## What is being asked
Beneath this line is the data. Output exactly the lines from the line with "de cada lenguaje." to the line with "Comenzando por un", both ends included, and nothing more.
---------- Supplied records
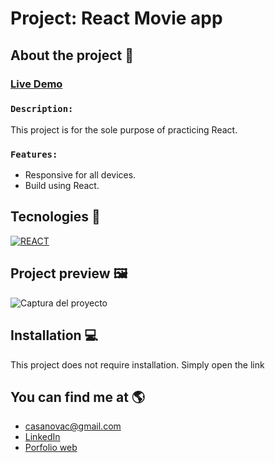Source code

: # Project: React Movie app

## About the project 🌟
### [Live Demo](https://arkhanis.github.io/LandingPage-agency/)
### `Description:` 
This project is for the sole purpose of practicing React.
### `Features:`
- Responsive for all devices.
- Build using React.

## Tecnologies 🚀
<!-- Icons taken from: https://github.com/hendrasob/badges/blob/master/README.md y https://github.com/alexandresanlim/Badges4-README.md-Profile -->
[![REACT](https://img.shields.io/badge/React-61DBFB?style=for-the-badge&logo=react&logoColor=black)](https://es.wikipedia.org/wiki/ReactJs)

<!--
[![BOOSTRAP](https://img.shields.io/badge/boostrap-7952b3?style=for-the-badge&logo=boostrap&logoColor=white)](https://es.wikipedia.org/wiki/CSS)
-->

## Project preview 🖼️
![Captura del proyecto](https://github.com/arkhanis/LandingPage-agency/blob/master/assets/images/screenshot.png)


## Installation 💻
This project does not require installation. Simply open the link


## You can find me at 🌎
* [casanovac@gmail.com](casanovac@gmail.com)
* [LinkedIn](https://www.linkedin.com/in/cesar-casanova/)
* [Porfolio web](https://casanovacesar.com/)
--------------------
---------- Supplied records
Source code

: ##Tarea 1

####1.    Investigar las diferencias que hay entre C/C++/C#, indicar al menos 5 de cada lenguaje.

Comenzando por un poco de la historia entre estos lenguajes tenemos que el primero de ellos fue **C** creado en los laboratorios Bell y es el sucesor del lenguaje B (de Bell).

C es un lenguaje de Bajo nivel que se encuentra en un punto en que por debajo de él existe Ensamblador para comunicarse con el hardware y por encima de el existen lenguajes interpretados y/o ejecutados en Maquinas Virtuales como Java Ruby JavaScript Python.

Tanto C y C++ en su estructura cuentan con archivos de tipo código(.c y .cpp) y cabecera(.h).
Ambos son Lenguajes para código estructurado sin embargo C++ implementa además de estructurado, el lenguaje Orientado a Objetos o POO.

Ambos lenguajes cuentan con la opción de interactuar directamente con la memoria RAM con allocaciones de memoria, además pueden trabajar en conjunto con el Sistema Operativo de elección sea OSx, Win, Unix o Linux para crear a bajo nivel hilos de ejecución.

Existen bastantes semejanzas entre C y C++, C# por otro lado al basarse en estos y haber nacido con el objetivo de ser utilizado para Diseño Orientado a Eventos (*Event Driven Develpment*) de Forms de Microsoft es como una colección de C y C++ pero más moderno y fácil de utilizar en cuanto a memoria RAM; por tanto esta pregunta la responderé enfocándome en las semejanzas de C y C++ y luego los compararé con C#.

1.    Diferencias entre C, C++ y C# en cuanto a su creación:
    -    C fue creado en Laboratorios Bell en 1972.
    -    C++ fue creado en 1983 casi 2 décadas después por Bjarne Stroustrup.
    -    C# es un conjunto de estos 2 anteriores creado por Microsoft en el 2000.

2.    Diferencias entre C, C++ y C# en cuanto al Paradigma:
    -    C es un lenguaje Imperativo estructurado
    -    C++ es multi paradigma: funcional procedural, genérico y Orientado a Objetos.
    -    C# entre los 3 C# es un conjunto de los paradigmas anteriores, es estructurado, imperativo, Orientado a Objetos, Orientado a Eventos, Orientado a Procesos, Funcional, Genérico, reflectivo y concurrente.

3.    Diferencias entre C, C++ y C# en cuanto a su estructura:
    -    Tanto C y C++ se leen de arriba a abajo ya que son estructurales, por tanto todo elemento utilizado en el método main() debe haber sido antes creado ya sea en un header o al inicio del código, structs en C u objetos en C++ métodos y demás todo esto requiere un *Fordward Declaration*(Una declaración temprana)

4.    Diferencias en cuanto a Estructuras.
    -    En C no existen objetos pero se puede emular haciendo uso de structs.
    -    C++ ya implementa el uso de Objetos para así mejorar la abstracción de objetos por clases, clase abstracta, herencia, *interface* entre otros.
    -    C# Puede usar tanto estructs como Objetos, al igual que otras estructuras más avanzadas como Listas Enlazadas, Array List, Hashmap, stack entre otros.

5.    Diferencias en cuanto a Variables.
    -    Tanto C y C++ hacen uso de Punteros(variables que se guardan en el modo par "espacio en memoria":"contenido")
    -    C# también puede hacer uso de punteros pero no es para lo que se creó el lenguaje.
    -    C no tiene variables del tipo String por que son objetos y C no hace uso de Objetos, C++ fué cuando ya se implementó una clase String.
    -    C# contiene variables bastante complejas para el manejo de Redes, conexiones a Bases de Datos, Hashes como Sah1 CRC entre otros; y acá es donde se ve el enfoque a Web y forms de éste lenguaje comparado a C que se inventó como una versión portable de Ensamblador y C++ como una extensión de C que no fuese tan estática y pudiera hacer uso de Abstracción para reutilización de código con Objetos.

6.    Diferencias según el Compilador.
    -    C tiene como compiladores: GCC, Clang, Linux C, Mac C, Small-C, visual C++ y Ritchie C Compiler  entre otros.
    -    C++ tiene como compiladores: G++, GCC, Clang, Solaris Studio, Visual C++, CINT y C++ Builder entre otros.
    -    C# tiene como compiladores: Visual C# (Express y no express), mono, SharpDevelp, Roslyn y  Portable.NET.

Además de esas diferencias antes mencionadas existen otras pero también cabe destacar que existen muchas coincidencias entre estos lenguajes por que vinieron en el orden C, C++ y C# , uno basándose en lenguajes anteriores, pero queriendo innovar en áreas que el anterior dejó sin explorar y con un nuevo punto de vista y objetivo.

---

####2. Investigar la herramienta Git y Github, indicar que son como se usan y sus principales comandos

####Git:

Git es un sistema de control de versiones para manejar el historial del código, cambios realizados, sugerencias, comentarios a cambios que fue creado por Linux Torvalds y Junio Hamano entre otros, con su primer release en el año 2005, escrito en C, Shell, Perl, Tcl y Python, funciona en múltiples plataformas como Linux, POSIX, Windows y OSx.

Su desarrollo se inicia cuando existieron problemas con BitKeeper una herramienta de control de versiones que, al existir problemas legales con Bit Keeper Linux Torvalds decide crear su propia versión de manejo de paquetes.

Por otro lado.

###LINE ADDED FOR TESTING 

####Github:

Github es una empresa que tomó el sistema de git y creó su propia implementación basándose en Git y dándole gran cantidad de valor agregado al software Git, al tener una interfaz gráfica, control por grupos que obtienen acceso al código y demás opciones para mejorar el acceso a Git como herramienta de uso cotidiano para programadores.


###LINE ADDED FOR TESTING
--------------------
## Written response
####1.    Investigar las diferencias que hay entre C/C++/C#, indicar al menos 5 de cada lenguaje.

Comenzando por un poco de la historia entre estos lenguajes tenemos que el primero de ellos fue **C** creado en los laboratorios Bell y es el sucesor del lenguaje B (de Bell).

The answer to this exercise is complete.